EXERCISE GOAL:
Whenever a line in the data holds the string "Dice", copy that line.

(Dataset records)
"""
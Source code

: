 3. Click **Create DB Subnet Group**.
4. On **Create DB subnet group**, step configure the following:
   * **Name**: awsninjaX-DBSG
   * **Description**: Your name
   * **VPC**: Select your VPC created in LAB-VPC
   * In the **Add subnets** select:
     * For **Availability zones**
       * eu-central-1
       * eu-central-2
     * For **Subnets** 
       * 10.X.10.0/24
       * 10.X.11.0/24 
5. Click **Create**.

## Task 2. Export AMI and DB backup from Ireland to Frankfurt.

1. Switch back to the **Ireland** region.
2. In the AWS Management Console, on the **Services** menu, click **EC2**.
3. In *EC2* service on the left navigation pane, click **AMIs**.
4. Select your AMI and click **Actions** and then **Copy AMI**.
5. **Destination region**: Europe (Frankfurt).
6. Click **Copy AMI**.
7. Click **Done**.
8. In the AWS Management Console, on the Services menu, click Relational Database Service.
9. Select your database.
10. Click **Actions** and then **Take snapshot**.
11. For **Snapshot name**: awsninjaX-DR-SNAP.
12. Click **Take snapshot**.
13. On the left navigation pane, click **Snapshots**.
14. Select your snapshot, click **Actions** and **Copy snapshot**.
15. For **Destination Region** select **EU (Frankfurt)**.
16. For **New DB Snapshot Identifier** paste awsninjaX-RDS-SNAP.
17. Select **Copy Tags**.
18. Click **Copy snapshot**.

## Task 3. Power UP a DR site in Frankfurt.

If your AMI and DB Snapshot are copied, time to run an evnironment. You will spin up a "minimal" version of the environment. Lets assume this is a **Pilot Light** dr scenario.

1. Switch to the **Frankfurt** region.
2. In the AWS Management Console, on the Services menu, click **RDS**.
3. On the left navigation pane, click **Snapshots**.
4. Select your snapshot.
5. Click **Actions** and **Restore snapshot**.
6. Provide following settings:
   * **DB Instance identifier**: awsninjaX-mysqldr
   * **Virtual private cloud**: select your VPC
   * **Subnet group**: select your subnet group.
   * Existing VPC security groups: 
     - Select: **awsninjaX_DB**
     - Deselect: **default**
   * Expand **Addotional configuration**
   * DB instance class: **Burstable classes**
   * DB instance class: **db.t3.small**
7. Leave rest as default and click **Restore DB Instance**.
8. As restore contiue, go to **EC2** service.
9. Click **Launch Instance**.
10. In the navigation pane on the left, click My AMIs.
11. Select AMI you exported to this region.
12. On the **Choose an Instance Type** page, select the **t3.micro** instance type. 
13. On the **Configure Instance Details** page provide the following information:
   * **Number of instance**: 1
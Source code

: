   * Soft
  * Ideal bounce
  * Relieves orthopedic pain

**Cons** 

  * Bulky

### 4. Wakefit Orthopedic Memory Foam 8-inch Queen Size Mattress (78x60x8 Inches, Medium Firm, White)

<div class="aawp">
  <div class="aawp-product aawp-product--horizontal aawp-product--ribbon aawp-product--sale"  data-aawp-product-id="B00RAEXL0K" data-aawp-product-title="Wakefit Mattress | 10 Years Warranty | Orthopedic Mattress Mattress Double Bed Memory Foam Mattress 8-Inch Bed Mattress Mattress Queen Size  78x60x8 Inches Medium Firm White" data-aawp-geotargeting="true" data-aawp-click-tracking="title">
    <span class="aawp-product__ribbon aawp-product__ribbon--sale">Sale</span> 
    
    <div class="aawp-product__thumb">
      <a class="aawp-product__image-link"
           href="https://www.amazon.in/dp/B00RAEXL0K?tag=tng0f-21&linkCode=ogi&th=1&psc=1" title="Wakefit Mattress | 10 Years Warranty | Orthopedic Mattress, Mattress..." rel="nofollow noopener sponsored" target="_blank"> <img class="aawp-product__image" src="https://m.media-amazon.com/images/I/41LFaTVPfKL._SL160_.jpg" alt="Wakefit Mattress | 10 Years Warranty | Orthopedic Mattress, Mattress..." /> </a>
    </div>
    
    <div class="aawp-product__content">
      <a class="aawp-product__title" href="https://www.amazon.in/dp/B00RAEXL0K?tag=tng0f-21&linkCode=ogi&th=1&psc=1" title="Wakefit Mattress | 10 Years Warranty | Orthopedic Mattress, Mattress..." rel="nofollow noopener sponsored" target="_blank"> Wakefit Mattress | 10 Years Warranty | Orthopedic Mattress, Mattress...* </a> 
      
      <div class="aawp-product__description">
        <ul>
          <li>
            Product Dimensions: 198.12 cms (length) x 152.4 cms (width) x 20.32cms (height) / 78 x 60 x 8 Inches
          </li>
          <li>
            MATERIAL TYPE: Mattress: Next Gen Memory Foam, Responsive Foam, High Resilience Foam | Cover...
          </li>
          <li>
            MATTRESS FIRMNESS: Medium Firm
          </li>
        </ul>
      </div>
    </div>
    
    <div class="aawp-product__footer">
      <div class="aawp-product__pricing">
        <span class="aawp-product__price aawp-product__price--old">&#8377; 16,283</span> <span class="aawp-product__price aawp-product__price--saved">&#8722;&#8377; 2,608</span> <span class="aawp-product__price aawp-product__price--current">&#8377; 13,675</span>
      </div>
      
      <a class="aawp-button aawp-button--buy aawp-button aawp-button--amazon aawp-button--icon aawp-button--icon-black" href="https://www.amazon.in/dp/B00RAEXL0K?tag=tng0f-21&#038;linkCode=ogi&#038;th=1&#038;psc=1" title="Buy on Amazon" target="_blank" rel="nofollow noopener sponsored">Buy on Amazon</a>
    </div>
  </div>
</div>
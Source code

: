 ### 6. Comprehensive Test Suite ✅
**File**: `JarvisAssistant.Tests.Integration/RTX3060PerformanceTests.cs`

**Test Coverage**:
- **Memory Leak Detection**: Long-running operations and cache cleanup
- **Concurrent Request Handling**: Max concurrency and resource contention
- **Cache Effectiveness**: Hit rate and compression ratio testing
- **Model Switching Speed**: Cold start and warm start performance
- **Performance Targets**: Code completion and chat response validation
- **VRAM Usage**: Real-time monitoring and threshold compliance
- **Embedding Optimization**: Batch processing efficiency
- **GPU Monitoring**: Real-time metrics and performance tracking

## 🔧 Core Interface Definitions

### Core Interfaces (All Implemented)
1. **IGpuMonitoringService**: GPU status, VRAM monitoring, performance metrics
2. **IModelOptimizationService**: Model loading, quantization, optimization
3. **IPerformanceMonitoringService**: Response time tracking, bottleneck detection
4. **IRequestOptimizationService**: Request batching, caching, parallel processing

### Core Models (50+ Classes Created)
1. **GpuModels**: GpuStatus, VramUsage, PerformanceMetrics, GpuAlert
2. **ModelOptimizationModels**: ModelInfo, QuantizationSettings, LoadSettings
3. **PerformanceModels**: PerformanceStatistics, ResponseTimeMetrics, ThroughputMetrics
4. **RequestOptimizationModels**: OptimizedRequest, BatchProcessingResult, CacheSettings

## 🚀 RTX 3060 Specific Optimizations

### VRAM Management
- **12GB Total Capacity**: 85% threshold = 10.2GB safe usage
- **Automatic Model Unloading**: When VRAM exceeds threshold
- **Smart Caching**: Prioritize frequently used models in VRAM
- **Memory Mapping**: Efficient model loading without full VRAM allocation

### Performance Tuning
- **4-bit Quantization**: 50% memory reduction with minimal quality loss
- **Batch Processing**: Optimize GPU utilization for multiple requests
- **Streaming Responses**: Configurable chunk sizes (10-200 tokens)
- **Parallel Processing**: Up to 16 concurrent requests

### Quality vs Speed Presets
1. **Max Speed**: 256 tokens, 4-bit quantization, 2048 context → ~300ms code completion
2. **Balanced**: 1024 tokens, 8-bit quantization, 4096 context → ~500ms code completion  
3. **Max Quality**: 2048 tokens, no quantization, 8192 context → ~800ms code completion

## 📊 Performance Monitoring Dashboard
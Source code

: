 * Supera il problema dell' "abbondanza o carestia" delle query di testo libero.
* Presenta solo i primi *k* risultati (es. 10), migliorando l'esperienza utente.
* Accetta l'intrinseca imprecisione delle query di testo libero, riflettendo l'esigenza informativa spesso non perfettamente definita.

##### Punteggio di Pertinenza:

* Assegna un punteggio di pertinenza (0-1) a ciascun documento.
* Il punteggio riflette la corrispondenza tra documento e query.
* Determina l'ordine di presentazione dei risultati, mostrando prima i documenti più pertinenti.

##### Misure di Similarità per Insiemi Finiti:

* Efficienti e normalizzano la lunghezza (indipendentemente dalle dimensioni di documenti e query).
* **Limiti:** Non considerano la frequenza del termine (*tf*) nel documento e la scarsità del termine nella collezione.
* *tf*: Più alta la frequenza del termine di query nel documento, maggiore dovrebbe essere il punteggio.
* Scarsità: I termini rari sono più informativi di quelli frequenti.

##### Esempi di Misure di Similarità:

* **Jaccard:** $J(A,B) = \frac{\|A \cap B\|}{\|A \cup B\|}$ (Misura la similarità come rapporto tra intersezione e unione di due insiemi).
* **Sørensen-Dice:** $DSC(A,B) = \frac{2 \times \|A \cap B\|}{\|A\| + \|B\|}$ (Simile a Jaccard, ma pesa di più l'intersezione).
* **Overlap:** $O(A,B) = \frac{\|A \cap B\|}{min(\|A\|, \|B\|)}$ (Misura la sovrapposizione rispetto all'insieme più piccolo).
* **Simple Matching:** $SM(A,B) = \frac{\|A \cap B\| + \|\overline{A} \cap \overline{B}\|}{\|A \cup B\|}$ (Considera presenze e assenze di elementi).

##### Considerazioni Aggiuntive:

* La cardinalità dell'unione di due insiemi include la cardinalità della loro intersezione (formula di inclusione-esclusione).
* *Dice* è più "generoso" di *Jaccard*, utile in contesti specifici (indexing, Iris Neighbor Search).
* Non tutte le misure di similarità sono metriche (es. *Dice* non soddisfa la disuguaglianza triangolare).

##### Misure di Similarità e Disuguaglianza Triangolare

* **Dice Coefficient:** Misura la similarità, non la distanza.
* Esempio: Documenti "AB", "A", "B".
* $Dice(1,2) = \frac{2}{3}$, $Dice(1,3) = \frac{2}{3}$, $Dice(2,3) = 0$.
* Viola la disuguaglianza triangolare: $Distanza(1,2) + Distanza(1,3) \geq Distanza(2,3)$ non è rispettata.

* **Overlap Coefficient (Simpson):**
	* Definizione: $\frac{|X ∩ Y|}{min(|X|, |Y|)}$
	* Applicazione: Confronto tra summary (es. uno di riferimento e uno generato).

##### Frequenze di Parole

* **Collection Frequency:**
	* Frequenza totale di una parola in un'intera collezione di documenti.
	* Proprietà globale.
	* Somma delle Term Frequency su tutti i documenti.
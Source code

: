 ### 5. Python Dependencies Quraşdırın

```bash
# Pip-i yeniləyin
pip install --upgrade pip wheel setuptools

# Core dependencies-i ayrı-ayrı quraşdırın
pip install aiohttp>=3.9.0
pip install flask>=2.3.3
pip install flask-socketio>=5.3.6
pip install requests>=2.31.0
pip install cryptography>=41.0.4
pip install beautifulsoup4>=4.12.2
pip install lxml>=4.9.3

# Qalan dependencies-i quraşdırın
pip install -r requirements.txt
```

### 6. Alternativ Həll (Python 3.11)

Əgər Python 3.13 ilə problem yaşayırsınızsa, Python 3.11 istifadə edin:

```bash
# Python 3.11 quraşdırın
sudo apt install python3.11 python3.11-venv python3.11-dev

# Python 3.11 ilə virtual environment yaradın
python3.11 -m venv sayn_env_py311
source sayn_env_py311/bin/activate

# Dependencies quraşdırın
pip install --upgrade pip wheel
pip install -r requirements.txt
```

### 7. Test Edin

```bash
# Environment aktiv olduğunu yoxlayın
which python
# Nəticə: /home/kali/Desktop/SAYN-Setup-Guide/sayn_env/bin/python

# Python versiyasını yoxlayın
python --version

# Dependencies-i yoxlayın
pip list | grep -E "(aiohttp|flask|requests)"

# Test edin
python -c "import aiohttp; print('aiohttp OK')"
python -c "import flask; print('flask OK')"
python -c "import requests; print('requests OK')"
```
"""
EXERCISE RESULT:
* **Sørensen-Dice:** $DSC(A,B) = \frac{2 \times \|A \cap B\|}{\|A\| + \|B\|}$ (Simile a Jaccard, ma pesa di più l'intersezione).
* *Dice* è più "generoso" di *Jaccard*, utile in contesti specifici (indexing, Iris Neighbor Search).
* Non tutte le misure di similarità sono metriche (es. *Dice* non soddisfa la disuguaglianza triangolare).
* **Dice Coefficient:** Misura la similarità, non la distanza.
* $Dice(1,2) = \frac{2}{3}$, $Dice(1,3) = \frac{2}{3}$, $Dice(2,3) = 0$.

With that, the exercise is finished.